Thank you for your constructive feedback.

At first, we are so sorry that we cannot confirm whether the stationary point $x^{s}$ of surrogate function $F^s_t$ is also a stationary point of the original policy-based continuous relaxation $F_{t}$ . It is worth noting that, if $x^{s}$ is a stationary point of $F^s_t$ , for any $y\in\prod_{i=1}^{n}\Delta_{k_{i}}$ , it satisfies $\langle y-x^s,\int_0^1 w(z)\nabla F_{t}(z*x^s)dz\rangle\le 0$ .

However, when $y\in\prod_{i=1}^{n}\Delta_{k_{i}}$ , we seemingly cannot derive $\langle y-x^{s},\nabla F_{t}(x^{s})\rangle\le0$ from the above condition $\langle y-x^{s},\int_{0}^{1} w(z)\nabla F_{t}(z*x^{s})\mathrm{d}z\rangle\le0$ .

Secondly, previous studies [Sviridenko et al., 2017, Harshaw et al., 2019] have indicated that for any $\epsilon>0$ , it cannot be approximated in polynomial time within a ratio of $(1-\frac{c}{e}+\epsilon)$ or $(1-e^{-\alpha}+\epsilon)$ for maximizing a monotone submodular function with curvature $c$ or $\alpha$ -weakly DR-submodular function, unless RP=NP. Furthermore, from Theorem 3, we can know that $x^{s}$ can attain an approximation ratio of $(1-\frac{c}{e})$ or $(1-e^{-\alpha})$ to the submodular or $\alpha$ -weakly DR-submodular maximization problem (1), respectively. Therefore, based on these established inapproximability results [Sviridenko et al., 2017, Harshaw et al., 2019] , we can ensure that it is theoretically impossible to improve the approximation ratios for the entire family of submodular or weakly submodular functions by starting from a stationary point $x^{s}$ of $F^{s}_{t}$ and then performing gradient ascent using the gradients of the original $F_t$ , as $x^{s}$ has already achieved the tight approximation ratio of $(1-\frac{c}{e})$ or $(1-e^{-\alpha})$ .

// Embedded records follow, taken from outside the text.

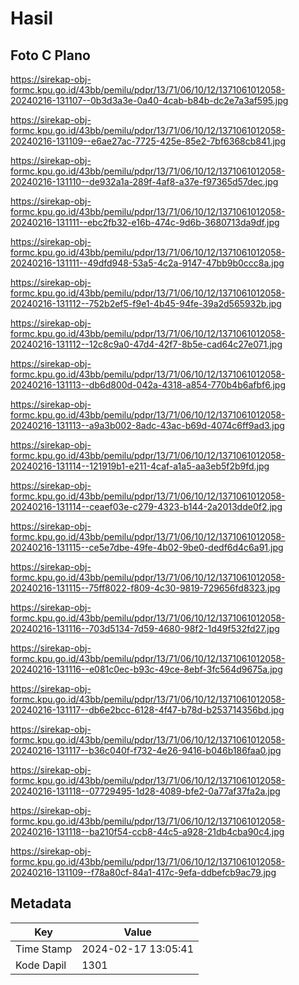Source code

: # Hasil

## Foto C Plano

https://sirekap-obj-formc.kpu.go.id/43bb/pemilu/pdpr/13/71/06/10/12/1371061012058-20240216-131107--0b3d3a3e-0a40-4cab-b84b-dc2e7a3af595.jpg

https://sirekap-obj-formc.kpu.go.id/43bb/pemilu/pdpr/13/71/06/10/12/1371061012058-20240216-131109--e6ae27ac-7725-425e-85e2-7bf6368cb841.jpg

https://sirekap-obj-formc.kpu.go.id/43bb/pemilu/pdpr/13/71/06/10/12/1371061012058-20240216-131110--de932a1a-289f-4af8-a37e-f97365d57dec.jpg

https://sirekap-obj-formc.kpu.go.id/43bb/pemilu/pdpr/13/71/06/10/12/1371061012058-20240216-131111--ebc2fb32-e16b-474c-9d6b-3680713da9df.jpg

https://sirekap-obj-formc.kpu.go.id/43bb/pemilu/pdpr/13/71/06/10/12/1371061012058-20240216-131111--49dfd948-53a5-4c2a-9147-47bb9b0ccc8a.jpg

https://sirekap-obj-formc.kpu.go.id/43bb/pemilu/pdpr/13/71/06/10/12/1371061012058-20240216-131112--752b2ef5-f9e1-4b45-94fe-39a2d565932b.jpg

https://sirekap-obj-formc.kpu.go.id/43bb/pemilu/pdpr/13/71/06/10/12/1371061012058-20240216-131112--12c8c9a0-47d4-42f7-8b5e-cad64c27e071.jpg

https://sirekap-obj-formc.kpu.go.id/43bb/pemilu/pdpr/13/71/06/10/12/1371061012058-20240216-131113--db6d800d-042a-4318-a854-770b4b6afbf6.jpg

https://sirekap-obj-formc.kpu.go.id/43bb/pemilu/pdpr/13/71/06/10/12/1371061012058-20240216-131113--a9a3b002-8adc-43ac-b69d-4074c6ff9ad3.jpg

https://sirekap-obj-formc.kpu.go.id/43bb/pemilu/pdpr/13/71/06/10/12/1371061012058-20240216-131114--121919b1-e211-4caf-a1a5-aa3eb5f2b9fd.jpg

https://sirekap-obj-formc.kpu.go.id/43bb/pemilu/pdpr/13/71/06/10/12/1371061012058-20240216-131114--ceaef03e-c279-4323-b144-2a2013dde0f2.jpg

https://sirekap-obj-formc.kpu.go.id/43bb/pemilu/pdpr/13/71/06/10/12/1371061012058-20240216-131115--ce5e7dbe-49fe-4b02-9be0-dedf6d4c6a91.jpg

https://sirekap-obj-formc.kpu.go.id/43bb/pemilu/pdpr/13/71/06/10/12/1371061012058-20240216-131115--75ff8022-f809-4c30-9819-729656fd8323.jpg

https://sirekap-obj-formc.kpu.go.id/43bb/pemilu/pdpr/13/71/06/10/12/1371061012058-20240216-131116--703d5134-7d59-4680-98f2-1d49f532fd27.jpg

https://sirekap-obj-formc.kpu.go.id/43bb/pemilu/pdpr/13/71/06/10/12/1371061012058-20240216-131116--e081c0ec-b93c-49ce-8ebf-3fc564d9675a.jpg

https://sirekap-obj-formc.kpu.go.id/43bb/pemilu/pdpr/13/71/06/10/12/1371061012058-20240216-131117--db6e2bcc-6128-4f47-b78d-b253714356bd.jpg

https://sirekap-obj-formc.kpu.go.id/43bb/pemilu/pdpr/13/71/06/10/12/1371061012058-20240216-131117--b36c040f-f732-4e26-9416-b046b186faa0.jpg

https://sirekap-obj-formc.kpu.go.id/43bb/pemilu/pdpr/13/71/06/10/12/1371061012058-20240216-131118--07729495-1d28-4089-bfe2-0a77af37fa2a.jpg

https://sirekap-obj-formc.kpu.go.id/43bb/pemilu/pdpr/13/71/06/10/12/1371061012058-20240216-131118--ba210f54-ccb8-44c5-a928-21db4cba90c4.jpg

https://sirekap-obj-formc.kpu.go.id/43bb/pemilu/pdpr/13/71/06/10/12/1371061012058-20240216-131109--f78a80cf-84a1-417c-9efa-ddbefcb9ac79.jpg


## Metadata

| Key        | Value               |
| ---------- | ------------------- |
| Time Stamp | 2024-02-17 13:05:41 |
| Kode Dapil | 1301                |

Weakness3: In line 5 of Algorithm 1, the authors normalize the policy and sample actions. Is it necessary for the empirical performance or theoretical analysis? As far as I am concerned, function $F^{s}$ seems to be supported on the entire probability simplex and gradient descent seems to work without this projection step. If this step is indeed necessary either theoretically or empirically, ablation simulation studies and discussions would be helpful.

Thank you very much for your insightful question. It certainly highlights an aspect of our paper that deserves further clarification.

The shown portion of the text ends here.